Purple Passionfruit is native to South America from southern Brazil southward to northern Argentina. It has been well established commercially in Brazil and is now grown in many areas of the subtropics or in the mid-elevation tropics worldwide. A related form, the more tropical Yellow Passionfruit, grown abundantly as a juice source, is considered a possible mutant of Purple Passionfruit.
Purple Passionfruits are a source of seedy pulp; eaten whole with the seeds or added to fruit salads. Strained fruit pulp is a beverage base often sweetened and diluted as a juice used alone or in fruit juice blends. Concentrated juice or syrup of Purple Passionfruit is used in desserts, candy, icings and meringues. The seeded pulp can be made into jellies or jams.

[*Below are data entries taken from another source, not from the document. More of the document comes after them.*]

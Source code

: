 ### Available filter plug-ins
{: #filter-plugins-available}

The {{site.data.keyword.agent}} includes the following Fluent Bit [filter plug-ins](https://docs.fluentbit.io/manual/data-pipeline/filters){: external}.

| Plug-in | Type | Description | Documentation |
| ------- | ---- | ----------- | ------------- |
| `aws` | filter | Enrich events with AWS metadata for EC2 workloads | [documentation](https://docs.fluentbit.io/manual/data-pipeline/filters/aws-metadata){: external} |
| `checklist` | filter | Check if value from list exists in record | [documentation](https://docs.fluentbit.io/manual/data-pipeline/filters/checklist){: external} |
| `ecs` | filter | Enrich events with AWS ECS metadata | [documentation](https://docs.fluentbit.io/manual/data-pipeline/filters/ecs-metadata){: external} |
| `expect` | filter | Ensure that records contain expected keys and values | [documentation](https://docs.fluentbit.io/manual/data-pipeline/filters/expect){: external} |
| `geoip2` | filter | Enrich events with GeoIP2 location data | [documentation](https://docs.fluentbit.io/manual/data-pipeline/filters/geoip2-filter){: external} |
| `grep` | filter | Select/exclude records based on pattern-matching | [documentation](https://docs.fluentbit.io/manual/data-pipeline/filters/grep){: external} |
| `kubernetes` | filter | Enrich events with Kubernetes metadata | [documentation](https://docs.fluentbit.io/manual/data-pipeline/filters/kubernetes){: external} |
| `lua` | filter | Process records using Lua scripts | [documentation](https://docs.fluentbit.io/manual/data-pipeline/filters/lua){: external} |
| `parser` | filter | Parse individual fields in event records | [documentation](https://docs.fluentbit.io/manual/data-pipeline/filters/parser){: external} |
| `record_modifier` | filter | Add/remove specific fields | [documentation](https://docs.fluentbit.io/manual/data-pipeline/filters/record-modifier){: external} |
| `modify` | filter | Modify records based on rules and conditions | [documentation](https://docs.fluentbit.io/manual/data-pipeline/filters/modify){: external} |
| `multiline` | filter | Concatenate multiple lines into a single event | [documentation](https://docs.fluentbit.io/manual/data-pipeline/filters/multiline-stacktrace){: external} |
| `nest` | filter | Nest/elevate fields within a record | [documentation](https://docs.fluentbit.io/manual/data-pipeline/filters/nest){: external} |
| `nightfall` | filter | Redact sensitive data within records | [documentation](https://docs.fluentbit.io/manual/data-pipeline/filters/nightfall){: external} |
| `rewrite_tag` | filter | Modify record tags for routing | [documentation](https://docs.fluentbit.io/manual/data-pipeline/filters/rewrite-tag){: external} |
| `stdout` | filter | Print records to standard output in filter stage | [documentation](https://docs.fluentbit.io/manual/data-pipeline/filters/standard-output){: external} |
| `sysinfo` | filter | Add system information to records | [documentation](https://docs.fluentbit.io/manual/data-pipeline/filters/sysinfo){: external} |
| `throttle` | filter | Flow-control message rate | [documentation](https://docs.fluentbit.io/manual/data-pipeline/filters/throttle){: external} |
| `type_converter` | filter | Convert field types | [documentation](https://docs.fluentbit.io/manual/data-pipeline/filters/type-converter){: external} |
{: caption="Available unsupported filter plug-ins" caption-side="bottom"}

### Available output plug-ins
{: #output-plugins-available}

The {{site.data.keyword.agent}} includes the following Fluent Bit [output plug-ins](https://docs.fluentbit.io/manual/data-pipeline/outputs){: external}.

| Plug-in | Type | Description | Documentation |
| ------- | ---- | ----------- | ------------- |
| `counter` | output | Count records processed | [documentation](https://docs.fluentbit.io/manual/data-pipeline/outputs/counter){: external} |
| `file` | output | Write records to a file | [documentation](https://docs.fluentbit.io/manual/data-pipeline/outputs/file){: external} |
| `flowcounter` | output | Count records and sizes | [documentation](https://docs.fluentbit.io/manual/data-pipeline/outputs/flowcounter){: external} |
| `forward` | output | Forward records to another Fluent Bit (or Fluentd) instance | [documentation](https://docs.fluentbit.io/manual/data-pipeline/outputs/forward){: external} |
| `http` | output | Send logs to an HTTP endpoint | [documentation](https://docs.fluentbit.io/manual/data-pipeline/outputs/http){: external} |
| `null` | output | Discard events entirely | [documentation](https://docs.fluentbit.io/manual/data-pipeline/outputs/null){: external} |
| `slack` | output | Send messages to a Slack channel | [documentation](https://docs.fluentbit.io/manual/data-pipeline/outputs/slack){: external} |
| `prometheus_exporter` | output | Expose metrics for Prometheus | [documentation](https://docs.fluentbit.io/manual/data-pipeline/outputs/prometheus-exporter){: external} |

Purple Passionfruit is subtropical. Although it grows well in tropical lowlands, flowering and fruiting require tropical elevations of 700-1300 m (2,000-4,000 ft). At tropical elevations above 1700 m (5,000 ft) consider using the Sweet Granadilla, Passiflora ligularis, a species with excellent fruit qualities and adaptations to high elevation growing conditions. Yellow Passionfruit, Passiflora edulis f. flavicarpa, is better adapted to the hot humid tropical lowlands. Purple Passionfruit is best grown from fresh seed, as older seeds lose viability rapidly. Plant seeds 1.5-2.5 cm (0.5-1 in) deep in beds. Germination occurs normally in 10-20 days. Transplant 25 cm (10 in) tall seedlings to well-drained soils rich in organic matter. Allow full sun exposure; in very hot climates, provide partial shade. Strong trellis support is required for the vigorous vines. Regular watering and fertilizing promote continuous growth, flowering, and fruit set. Too-dry soil causes fruit shriveling and premature fruit drop. Purple Passionfruit also may be propagated by cuttings from healthy vines, using 3-4 nodes of matured wood, rooted under intermittent mist. Grafting Purple Passionfruit scions to Yellow Passionfruit rootstocks provides the grafted plants with the root disease and nematode resistance of the Yellow Passionfruit rootstock. Use knee-high seedlings of pencil-sized stem diameters for both stock and scion. Cleft, whip or side-wedge grafts may be used. Fruit set requires pollination. Purple Passionfruit normally is self-fertile; however, pollination occurs best in humid conditions. Pruning vines increases fruit production. During the dormant winter season cut out dead wood and unhealthy vines. Prune back vigorous vines to well-budded stems.
In seasonal climates, like Florida, USA, Purple Passionfruit flowers and sets fruit in early spring producing mature fruit from late May to early July. In less seasonal climates, flowering and fruiting are more continuous. Purple Passionfruits turn from green to deep purple quickly at maturity. Soon after color change the ripe fruits fall off the vines. Pick them after color change occurs or collect them daily from the ground.
A wide array of plant pests attacks Purple Passion vines, especially in the tropics. Passion vine mite can defoliate plants in the dry season in some Hawaiian and Australian regions. Stinkbugs suck juices from tender shoots. Leaf beetles and weevils chew foliage. Cutworms behead seedlings in nurseries. Scale insects attack vines and petioles causing vine dieback. Fruit fly damage to young fruit occurs in some regions. Watch for brown spot, Septoria spot, and base rot fruit diseases. Septoria spots on fruits are smaller and more numerous than brown spot infestations. The fungus is spread by rain and overhead irrigation systems. Effective control of rootknot nematodes, a serious pest of Purple Passionfruit, is obtained by grafting to Yellow Passion rootstocks.
Clean, washed and dried fruits will store for 2-3 weeks in a cool place (10o C/50o F). Slightly shriveled fruit, a few days old, is sweetest.
Morton, J. 1987. Passionfruit. p. 320–328. In: Fruits of warm climates. Julia F. Morton, Miami, FL.